Ora il vasto slargo trapezoidale è mutato. Pieno di macchine in sosta, le quali hanno sfondato i limiti posti dal Municipio per dare ancora, almeno parzialmente, l’idea dell’agorà ove il
popolo si incontrava per parlare (e i bambini, in numerose frotte, giocavano da mane a sera accompagnando il grido gioioso delle rondini), piazza San Paolo, d’un’antica bellezza di teatro greco,
non ha neppure un metro quadrato disponibile per l’essere umano. E’ un parcheggio di ferraglie brutte, che mal si combinano con la geometria affascinante dei muri, degli alberi generosi, della
chiesa immessa nel cielo come un vertice ideale di cammino verso gli spazi azzurri dell’eternità.
Viene, così, spontaneo il ricordo degli anni di poco successivi alla guerra, quando, bambini irrequieti e liberi, passavamo le stagioni in quel paradiso fresco d’estate, teporoso d’inverno:
il sole inondava per l’intero giorno quel grande respiro di mura ciclopiche antiche sposate alle costruzioni barocche (avevano il colore grigio scuro dei sampietrini e l’arancione delle
facciate rese ancor più belle dalle unghiate del tempo).
In quel crogiolo di vie terminali, si incontravano le donne che stendevano le lenzuola bianchissime sulle erbe alte nate in mezzo alle fessure del selciato; parlavano tra loro accertandosi che
la biancheria non volasse col vento. Nel pomeriggio, salivano dalle vie con le sedie di paglia per sedervisi in cerchio a fare la calza (e i pettegolezzi: ma la solitudine di oggi non esisteva).
Gli uomini, invece, si mettevano su piccoli sgabelli per lavorare: preparavano il materiale utile alla vigna: spaccavano, con metodo magistrale, i rovi in quattro parti per lungo, dopo averli
privati delle spine e delle fronde. Le pacche di rogo sarebbero servite, dopo un’immersione in acqua per renderle flessibili, a legare i tralci dell’uva dopo la potatura e durante la
crescita dei getti novelli sul filaro. Altri, lavoravano la cane foglia, vale a dire le foglia del canneto a fondo vigna, per farne duttilissimi legacci (oggi sostituiti dalla plastica).
Qua e là, in un giallo di tonalità solari, si asciugavano al sereno i chicchi di mais. E le galline bianche, dette livornesi per la razza splendida, ruspavano nelle buche ove mancavano i selci,
e si acquattavno per prendere il fresco dal terreno umido. Così gli asini, stando accanto ai padroni, tenevano frenati i cariòli pieni di rovi e altre cose di campagna, mentre pascevano
il fieno contenuto in una sacca appesa al lungo collo.
Era un mondo vario e policromo, una sinfonia corale di vita e di bellezza.
Gli uccelli uscivano rapidi delle folte chiome dei platani, per lanciarsi chissà dove e per tornare in quel piccolo lembo di cielo con in becco il cibo per la nidiata.
Era la vita completa nelle sue espressioni. I passanti si fermavano per attaccare discorso con i vignaioli impegnati nel tagliare le canne, nello strigliare il mulo.
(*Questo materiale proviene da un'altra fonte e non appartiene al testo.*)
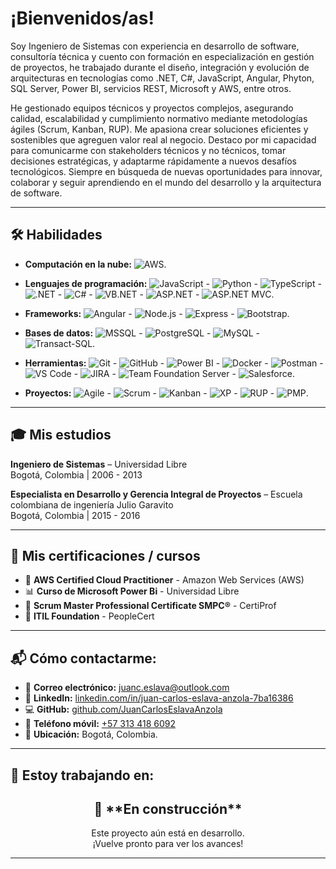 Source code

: # ¡Bienvenidos/as! 

Soy Ingeniero de Sistemas con experiencia en desarrollo de software, consultoría técnica y cuento con formación en especialización en gestión de proyectos, he trabajado durante el diseño, integración y evolución de arquitecturas en tecnologías como .NET, C#, JavaScript, Angular, Phyton, SQL Server, Power BI, servicios REST, Microsoft y AWS, entre otros.

He gestionado equipos técnicos y proyectos complejos, asegurando calidad, escalabilidad y cumplimiento normativo mediante metodologías ágiles (Scrum, Kanban, RUP). Me apasiona crear soluciones eficientes y sostenibles que agreguen valor real al negocio. Destaco por mi capacidad para comunicarme con stakeholders técnicos y no técnicos, tomar decisiones estratégicas, y adaptarme rápidamente a nuevos desafíos tecnológicos. Siempre en búsqueda de nuevas oportunidades para innovar, colaborar y seguir aprendiendo en el mundo del desarrollo y la arquitectura de software.

---

## 🛠️ Habilidades

- **Computación en la nube:** ![AWS](https://img.shields.io/badge/Amazon%20Web%20Services-FF9900?logo=amazon-aws&logoColor=white).
- **Lenguajes de programación:** ![JavaScript](https://img.shields.io/badge/-JavaScript-black?style=flat-square&logo=javascript) - ![Python](https://img.shields.io/badge/Python-blue?logo=python&logoColor=white) - ![TypeScript](https://img.shields.io/badge/TypeScript-3178c6?logo=typescript&logoColor=white) - ![.NET](https://img.shields.io/badge/.NET-blueviolet?logo=dotnet&logoColor=white) - ![C#](https://img.shields.io/badge/C%23-239120?logo=dotnet&logoColor=white) - ![VB.NET](https://img.shields.io/badge/VB.NET-512BD4?logo=dotnet&logoColor=white) - ![ASP.NET](https://img.shields.io/badge/ASP.NET-512BD4?logo=dotnet&logoColor=white) - ![ASP.NET MVC](https://img.shields.io/badge/MVC-512BD4?logo=dotnet&logoColor=white).

- **Frameworks:** ![Angular](https://img.shields.io/badge/Angular-DD0031?logo=angular&logoColor=white) - ![Node.js](https://img.shields.io/badge/Node.js-339933?logo=node.js&logoColor=white) - ![Express](https://img.shields.io/badge/Express-000000?logo=express&logoColor=white) - ![Bootstrap](https://img.shields.io/badge/Bootstrap-7952B3?logo=bootstrap&logoColor=white).

- **Bases de datos:** ![MSSQL](https://img.shields.io/badge/MSSQL-CC2927?logo=microsoftsqlserver&logoColor=white) - ![PostgreSQL](https://img.shields.io/badge/PostgreSQL-4169E1?logo=postgresql&logoColor=white) - ![MySQL](https://img.shields.io/badge/MySQL-4479A1?logo=mysql&logoColor=white) - ![Transact-SQL](https://img.shields.io/badge/T--SQL-CC2927?logo=microsoftsqlserver&logoColor=white).

- **Herramientas:** ![Git](https://img.shields.io/badge/Git-F05032?logo=git&logoColor=white) - ![GitHub](https://img.shields.io/badge/GitHub-181717?logo=github) - ![Power BI](https://img.shields.io/badge/Power%20BI-F2C811?logo=powerbi&logoColor=black) - ![Docker](https://img.shields.io/badge/Docker-2496ED?logo=docker&logoColor=white) - ![Postman](https://img.shields.io/badge/Postman-FF6C37?logo=postman&logoColor=white) - ![VS Code](https://img.shields.io/badge/VS%20Code-007ACC?logo=visual-studio-code&logoColor=white) - ![JIRA](https://img.shields.io/badge/JIRA-0052CC?logo=jira&logoColor=white) - ![Team Foundation Server](https://img.shields.io/badge/TFS-2C2C2C?logo=azuredevops&logoColor=white) - ![Salesforce](https://img.shields.io/badge/Salesforce-00A1E0?logo=salesforce&logoColor=white).

- **Proyectos:** ![Agile](https://img.shields.io/badge/Agile-0277BD?logo=agile&logoColor=white) - ![Scrum](https://img.shields.io/badge/Scrum-6DB33F?logo=scrumalliance&logoColor=white) - ![Kanban](https://img.shields.io/badge/Kanban-0052CC?logo=trello&logoColor=white) - ![XP](https://img.shields.io/badge/XP-E53935) - ![RUP](https://img.shields.io/badge/RUP-0086D1) - ![PMP](https://img.shields.io/badge/PMP-DC143C?logo=pmi&logoColor=white).

---

## 🎓 Mis estudios

**Ingeniero de Sistemas** – Universidad Libre  
Bogotá, Colombia | 2006 - 2013

**Especialista en Desarrollo y Gerencia Integral de Proyectos** – Escuela colombiana de ingeniería Julio Garavito  
Bogotá, Colombia | 2015 - 2016

---

## 📜 Mis certificaciones / cursos

- 🏅 **AWS Certified Cloud Practitioner** - Amazon Web Services (AWS)
- 📊 **Curso de Microsoft Power Bi** - Universidad Libre
- 🏅 **Scrum Master Professional Certificate SMPC®** - CertiProf
- 🏅 **ITIL Foundation** - PeopleCert

---

## 📬 Cómo contactarme:

- 📧 **Correo electrónico:** [juanc.eslava@outlook.com](mailto:juanc.eslava@outlook.com)  
- 🔗 **LinkedIn:** [linkedin.com/in/juan-carlos-eslava-anzola-7ba16386](https://co.linkedin.com/in/juan-carlos-eslava-anzola-7ba16386)
- 💻 **GitHub:** [github.com/JuanCarlosEslavaAnzola](https://github.com/JuanCarlosEslavaAnzola)
- 📲 **Teléfono móvil:** [+57 313 418 6092](tel:+573134186092)
- 📍 **Ubicación:** Bogotá, Colombia.

---

## 🧪 Estoy trabajando en:

<h2 align="center">🚧 **En construcción**</h2>

<p align="center">
Este proyecto aún está en desarrollo.
</br> 
¡Vuelve pronto para ver los avances!
</p>

---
Se era mattina, vedevi una
teoria di boscaioli arrivare da Rocca di Papa, con le bestie cariche di fascetti di legna per i forni della piccola città, fermarsi a bere il vino alla prima osteria confinante con la piazza,
nel silenzio mai più ritrovato ( a causa dell’invasione della macchina ).
Una piazza oggi non svolge più le sue funzioni molteplici di crocevia e di coagulo d’una millenaria civiltà: quella contadina. Era la continuazione della casa e della strada, era luogo comune,
cioè di tutti. In autunno i bottai danzavano nel percuotere ritmicamente ora le botti ora i cerchioni di ferro: una musica sacrale, antica, presaga di svinature alacri e tonificanti,
quando nei tinelli ribolliva il mosto spandendo un odore agrodolce per il borgo.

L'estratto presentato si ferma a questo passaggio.